Record set:
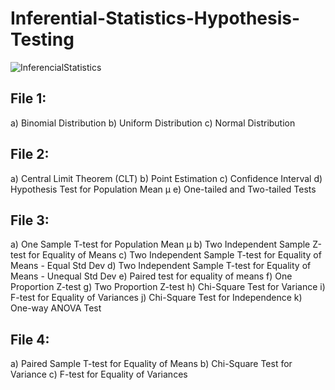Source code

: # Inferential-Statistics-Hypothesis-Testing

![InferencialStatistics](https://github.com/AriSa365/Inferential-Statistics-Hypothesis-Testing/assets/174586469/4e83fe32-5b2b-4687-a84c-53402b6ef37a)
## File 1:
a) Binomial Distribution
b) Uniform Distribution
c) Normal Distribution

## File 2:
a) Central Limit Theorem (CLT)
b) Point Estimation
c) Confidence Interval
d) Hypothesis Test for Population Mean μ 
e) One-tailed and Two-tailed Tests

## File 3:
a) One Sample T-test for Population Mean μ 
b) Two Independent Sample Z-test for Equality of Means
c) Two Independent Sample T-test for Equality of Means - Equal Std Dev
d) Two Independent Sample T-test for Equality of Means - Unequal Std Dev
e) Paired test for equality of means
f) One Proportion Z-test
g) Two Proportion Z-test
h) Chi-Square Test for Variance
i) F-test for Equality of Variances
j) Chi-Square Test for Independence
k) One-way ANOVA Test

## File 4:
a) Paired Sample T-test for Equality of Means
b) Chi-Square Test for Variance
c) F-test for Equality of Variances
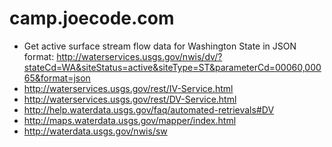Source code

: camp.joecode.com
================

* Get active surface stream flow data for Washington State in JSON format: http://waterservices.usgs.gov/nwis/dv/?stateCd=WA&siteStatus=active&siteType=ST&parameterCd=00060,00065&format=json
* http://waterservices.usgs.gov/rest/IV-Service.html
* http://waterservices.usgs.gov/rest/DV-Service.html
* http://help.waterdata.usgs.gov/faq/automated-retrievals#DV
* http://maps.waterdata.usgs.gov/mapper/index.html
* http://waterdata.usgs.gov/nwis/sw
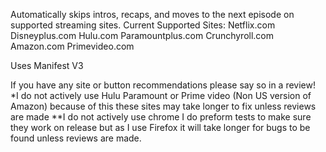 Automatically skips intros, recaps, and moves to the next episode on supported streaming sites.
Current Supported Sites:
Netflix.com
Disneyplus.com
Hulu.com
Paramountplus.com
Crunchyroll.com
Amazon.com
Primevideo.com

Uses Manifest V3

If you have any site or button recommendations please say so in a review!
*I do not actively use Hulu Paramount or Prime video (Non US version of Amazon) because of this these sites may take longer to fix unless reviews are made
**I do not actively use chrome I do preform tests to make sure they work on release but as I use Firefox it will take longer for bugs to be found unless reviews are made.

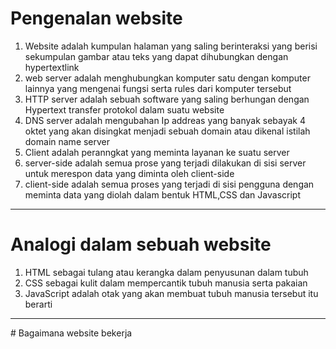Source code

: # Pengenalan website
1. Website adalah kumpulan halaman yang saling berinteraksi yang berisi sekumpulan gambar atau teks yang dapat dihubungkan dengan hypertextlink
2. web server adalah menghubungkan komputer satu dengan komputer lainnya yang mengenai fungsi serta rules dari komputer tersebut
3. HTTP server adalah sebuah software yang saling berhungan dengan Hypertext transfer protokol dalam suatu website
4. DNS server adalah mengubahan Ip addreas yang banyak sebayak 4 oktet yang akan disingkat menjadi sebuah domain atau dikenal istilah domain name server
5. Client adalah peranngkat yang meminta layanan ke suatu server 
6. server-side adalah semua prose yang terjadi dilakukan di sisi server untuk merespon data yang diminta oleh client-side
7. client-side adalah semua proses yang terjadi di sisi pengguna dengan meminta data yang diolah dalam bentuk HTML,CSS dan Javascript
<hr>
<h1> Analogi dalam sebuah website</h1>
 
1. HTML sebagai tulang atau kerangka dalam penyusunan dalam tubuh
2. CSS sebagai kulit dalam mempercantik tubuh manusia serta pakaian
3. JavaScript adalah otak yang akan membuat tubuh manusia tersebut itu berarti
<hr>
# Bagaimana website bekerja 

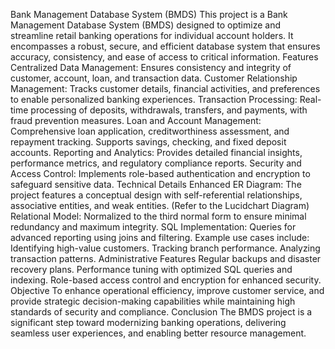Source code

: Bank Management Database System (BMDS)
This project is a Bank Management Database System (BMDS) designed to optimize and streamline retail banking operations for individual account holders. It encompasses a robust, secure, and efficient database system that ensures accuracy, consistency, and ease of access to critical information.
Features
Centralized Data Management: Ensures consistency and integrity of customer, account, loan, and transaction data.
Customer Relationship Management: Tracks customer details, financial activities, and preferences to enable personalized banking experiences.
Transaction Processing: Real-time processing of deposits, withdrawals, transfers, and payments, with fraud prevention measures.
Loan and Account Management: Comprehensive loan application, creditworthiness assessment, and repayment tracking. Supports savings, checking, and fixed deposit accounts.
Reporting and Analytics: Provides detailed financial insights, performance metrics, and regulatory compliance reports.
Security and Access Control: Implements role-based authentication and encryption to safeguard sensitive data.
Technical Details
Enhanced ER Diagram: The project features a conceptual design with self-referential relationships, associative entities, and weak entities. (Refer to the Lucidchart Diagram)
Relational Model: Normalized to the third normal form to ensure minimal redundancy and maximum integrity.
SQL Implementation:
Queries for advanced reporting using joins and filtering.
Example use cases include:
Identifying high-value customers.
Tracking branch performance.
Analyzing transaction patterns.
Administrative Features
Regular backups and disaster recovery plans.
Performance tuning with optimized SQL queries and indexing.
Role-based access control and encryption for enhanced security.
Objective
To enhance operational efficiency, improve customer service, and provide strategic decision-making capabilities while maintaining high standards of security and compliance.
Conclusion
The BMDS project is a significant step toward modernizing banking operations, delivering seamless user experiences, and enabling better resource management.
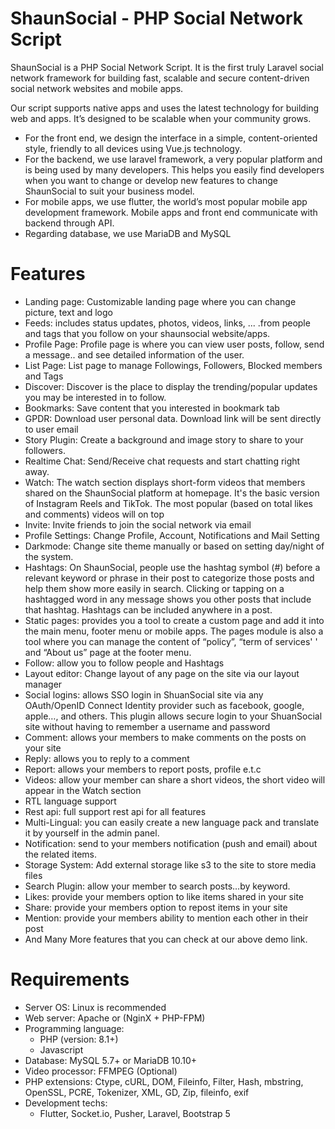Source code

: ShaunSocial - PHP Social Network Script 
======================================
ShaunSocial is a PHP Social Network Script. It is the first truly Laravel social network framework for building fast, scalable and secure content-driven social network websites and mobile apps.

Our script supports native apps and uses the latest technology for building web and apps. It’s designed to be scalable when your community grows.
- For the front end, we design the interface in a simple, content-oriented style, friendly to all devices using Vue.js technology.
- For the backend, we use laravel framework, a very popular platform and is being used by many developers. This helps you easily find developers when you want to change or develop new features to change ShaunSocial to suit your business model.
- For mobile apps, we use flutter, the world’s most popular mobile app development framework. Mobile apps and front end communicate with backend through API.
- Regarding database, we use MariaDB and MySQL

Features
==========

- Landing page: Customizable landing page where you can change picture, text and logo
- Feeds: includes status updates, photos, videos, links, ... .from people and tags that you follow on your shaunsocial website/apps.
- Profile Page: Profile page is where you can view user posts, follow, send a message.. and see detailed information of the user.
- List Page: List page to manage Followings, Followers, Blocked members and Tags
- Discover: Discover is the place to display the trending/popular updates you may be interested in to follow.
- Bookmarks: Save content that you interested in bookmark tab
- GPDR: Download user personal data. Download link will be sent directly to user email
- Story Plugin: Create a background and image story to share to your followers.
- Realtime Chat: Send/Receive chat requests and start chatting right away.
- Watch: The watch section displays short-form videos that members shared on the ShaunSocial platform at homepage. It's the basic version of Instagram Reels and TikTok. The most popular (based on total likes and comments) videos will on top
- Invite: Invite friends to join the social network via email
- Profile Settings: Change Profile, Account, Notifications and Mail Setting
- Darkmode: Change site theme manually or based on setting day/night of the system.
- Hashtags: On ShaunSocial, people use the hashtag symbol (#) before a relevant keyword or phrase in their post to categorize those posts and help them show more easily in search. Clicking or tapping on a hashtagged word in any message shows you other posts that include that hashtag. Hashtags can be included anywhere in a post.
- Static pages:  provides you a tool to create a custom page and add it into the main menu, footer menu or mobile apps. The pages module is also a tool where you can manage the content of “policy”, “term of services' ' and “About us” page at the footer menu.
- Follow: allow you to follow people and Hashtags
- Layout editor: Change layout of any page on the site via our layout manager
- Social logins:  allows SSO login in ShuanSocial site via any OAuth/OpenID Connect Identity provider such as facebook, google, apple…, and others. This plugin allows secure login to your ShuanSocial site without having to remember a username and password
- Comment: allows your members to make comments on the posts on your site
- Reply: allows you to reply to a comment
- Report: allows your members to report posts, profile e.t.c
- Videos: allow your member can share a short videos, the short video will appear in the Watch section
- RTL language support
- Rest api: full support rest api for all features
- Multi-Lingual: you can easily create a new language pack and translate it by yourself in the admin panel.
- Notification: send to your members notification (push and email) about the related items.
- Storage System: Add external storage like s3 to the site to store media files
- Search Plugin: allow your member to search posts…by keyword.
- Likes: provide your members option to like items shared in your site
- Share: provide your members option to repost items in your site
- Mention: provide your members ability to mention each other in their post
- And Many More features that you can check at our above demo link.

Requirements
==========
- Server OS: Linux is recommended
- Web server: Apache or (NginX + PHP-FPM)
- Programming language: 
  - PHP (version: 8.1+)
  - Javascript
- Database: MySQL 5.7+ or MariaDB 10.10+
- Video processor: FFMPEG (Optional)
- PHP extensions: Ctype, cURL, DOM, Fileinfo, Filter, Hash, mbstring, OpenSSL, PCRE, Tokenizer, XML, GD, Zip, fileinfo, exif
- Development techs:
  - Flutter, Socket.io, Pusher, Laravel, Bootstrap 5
---
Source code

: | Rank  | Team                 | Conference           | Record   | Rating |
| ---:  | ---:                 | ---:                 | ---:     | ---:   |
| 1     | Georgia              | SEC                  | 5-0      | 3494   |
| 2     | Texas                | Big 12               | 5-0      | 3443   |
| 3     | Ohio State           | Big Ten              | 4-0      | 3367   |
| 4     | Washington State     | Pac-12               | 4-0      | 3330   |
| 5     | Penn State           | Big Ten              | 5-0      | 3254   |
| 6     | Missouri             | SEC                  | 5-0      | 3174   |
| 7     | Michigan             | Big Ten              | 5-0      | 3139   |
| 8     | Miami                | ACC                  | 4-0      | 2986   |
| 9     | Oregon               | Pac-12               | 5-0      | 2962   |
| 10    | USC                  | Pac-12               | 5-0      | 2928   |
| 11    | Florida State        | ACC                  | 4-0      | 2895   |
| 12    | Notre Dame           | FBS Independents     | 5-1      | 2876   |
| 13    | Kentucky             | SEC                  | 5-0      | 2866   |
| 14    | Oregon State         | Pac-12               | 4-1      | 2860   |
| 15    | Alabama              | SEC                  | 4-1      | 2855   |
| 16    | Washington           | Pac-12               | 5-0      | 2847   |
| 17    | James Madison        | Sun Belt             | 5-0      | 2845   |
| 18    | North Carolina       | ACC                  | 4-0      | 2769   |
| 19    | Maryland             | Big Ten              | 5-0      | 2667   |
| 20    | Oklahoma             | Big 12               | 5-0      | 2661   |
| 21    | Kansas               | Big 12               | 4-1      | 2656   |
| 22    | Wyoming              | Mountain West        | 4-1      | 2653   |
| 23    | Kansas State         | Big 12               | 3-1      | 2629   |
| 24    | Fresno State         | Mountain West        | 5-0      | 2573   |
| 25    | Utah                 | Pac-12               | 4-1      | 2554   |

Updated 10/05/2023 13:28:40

Task prompt: Leaving each picture behind, please give again exactly the lines above from the one with "Crunchyroll.com" through the one with "6. server-side adalah", both included, and no others.

Result of this exercise:
Crunchyroll.com
Amazon.com
Primevideo.com

Uses Manifest V3

If you have any site or button recommendations please say so in a review!
*I do not actively use Hulu Paramount or Prime video (Non US version of Amazon) because of this these sites may take longer to fix unless reviews are made
**I do not actively use chrome I do preform tests to make sure they work on release but as I use Firefox it will take longer for bugs to be found unless reviews are made.

Source code

: # Pengenalan website
1. Website adalah kumpulan halaman yang saling berinteraksi yang berisi sekumpulan gambar atau teks yang dapat dihubungkan dengan hypertextlink
2. web server adalah menghubungkan komputer satu dengan komputer lainnya yang mengenai fungsi serta rules dari komputer tersebut
3. HTTP server adalah sebuah software yang saling berhungan dengan Hypertext transfer protokol dalam suatu website
4. DNS server adalah mengubahan Ip addreas yang banyak sebayak 4 oktet yang akan disingkat menjadi sebuah domain atau dikenal istilah domain name server
5. Client adalah peranngkat yang meminta layanan ke suatu server 
6. server-side adalah semua prose yang terjadi dilakukan di sisi server untuk merespon data yang diminta oleh client-side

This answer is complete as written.